_TASK DETAILS_. Copy out every line from the records that includes "cdots".

-- Opening Marker --

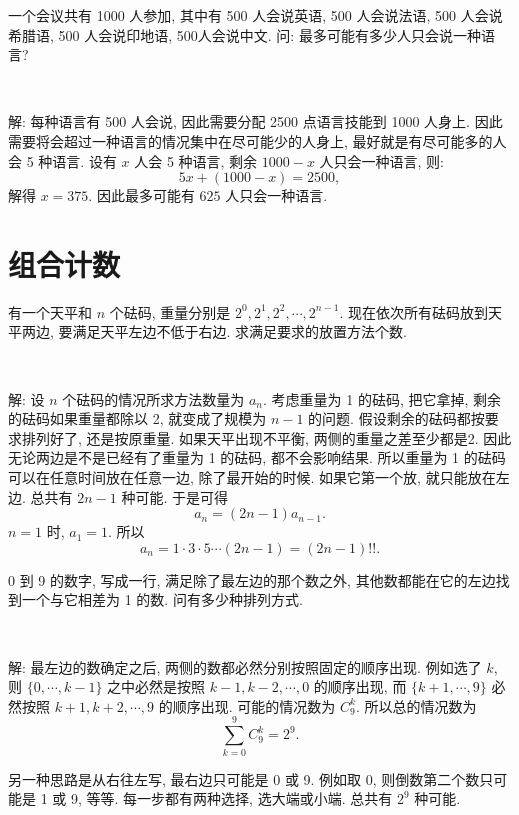 \newpage

一个会议共有 1000 人参加, 其中有 500 人会说英语, 500 人会说法语, 500 人会说希腊语, 500 人会说印地语, 500人会说中文. 问: 最多可能有多少人只会说一种语言?

~

解: 每种语言有 500 人会说, 因此需要分配 2500 点语言技能到 1000 人身上. 因此需要将会超过一种语言的情况集中在尽可能少的人身上, 最好就是有尽可能多的人会 5 种语言. 设有 $x$ 人会 5 种语言, 剩余 $1000-x$ 人只会一种语言, 则:
$$ 5x + (1000-x) = 2500 ,$$
解得 $x = 375$. 因此最多可能有 $625$ 人只会一种语言.

\newpage
\section{组合计数}

有一个天平和 $n$ 个砝码, 重量分别是 $2^0, 2^1, 2^2, \cdots, 2^{n-1}$. 现在依次所有砝码放到天平两边, 要满足天平左边不低于右边. 求满足要求的放置方法个数.

~

解: 设 $n$ 个砝码的情况所求方法数量为 $a_n$. 考虑重量为 1 的砝码, 把它拿掉, 剩余的砝码如果重量都除以 2, 就变成了规模为 $n-1$ 的问题. 假设剩余的砝码都按要求排列好了, 还是按原重量. 如果天平出现不平衡, 两侧的重量之差至少都是2. 因此无论两边是不是已经有了重量为 1 的砝码, 都不会影响结果. 所以重量为 1 的砝码可以在任意时间放在任意一边, 除了最开始的时候. 如果它第一个放, 就只能放在左边. 总共有 $2n-1$ 种可能. 
于是可得
\[ a_n = (2n-1)a_{n-1}. \]
$n=1$ 时, $a_1 = 1$. 所以 
$$a_n = 1\cdot 3\cdot 5\cdots (2n-1) = (2n-1)!! .$$

\newpage
0 到 9 的数字, 写成一行, 满足除了最左边的那个数之外, 其他数都能在它的左边找到一个与它相差为 1 的数. 问有多少种排列方式.

~

解: 最左边的数确定之后, 两侧的数都必然分别按照固定的顺序出现.
例如选了 $k$, 则 $\{0,\cdots,k-1\}$ 之中必然是按照 $k-1,k-2,\cdots,0$ 的顺序出现, 而 $\{k+1,\cdots,9\}$ 必然按照 $k+1,k+2,\cdots,9$ 的顺序出现. 可能的情况数为 $C_9^{k}$. 所以总的情况数为
\[\sum_{k=0}^9{C_9^{k}} = 2^9 .\]

另一种思路是从右往左写, 最右边只可能是 0 或 9. 例如取 0, 则倒数第二个数只可能是 1 或 9, 等等. 每一步都有两种选择, 选大端或小端. 总共有 $2^9$ 种可能.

-- Closing Marker --

_EXERCISE SOLUTION_.
有一个天平和 $n$ 个砝码, 重量分别是 $2^0, 2^1, 2^2, \cdots, 2^{n-1}$. 现在依次所有砝码放到天平两边, 要满足天平左边不低于右边. 求满足要求的放置方法个数.
$$a_n = 1\cdot 3\cdot 5\cdots (2n-1) = (2n-1)!! .$$
例如选了 $k$, 则 $\{0,\cdots,k-1\}$ 之中必然是按照 $k-1,k-2,\cdots,0$ 的顺序出现, 而 $\{k+1,\cdots,9\}$ 必然按照 $k+1,k+2,\cdots,9$ 的顺序出现. 可能的情况数为 $C_9^{k}$. 所以总的情况数为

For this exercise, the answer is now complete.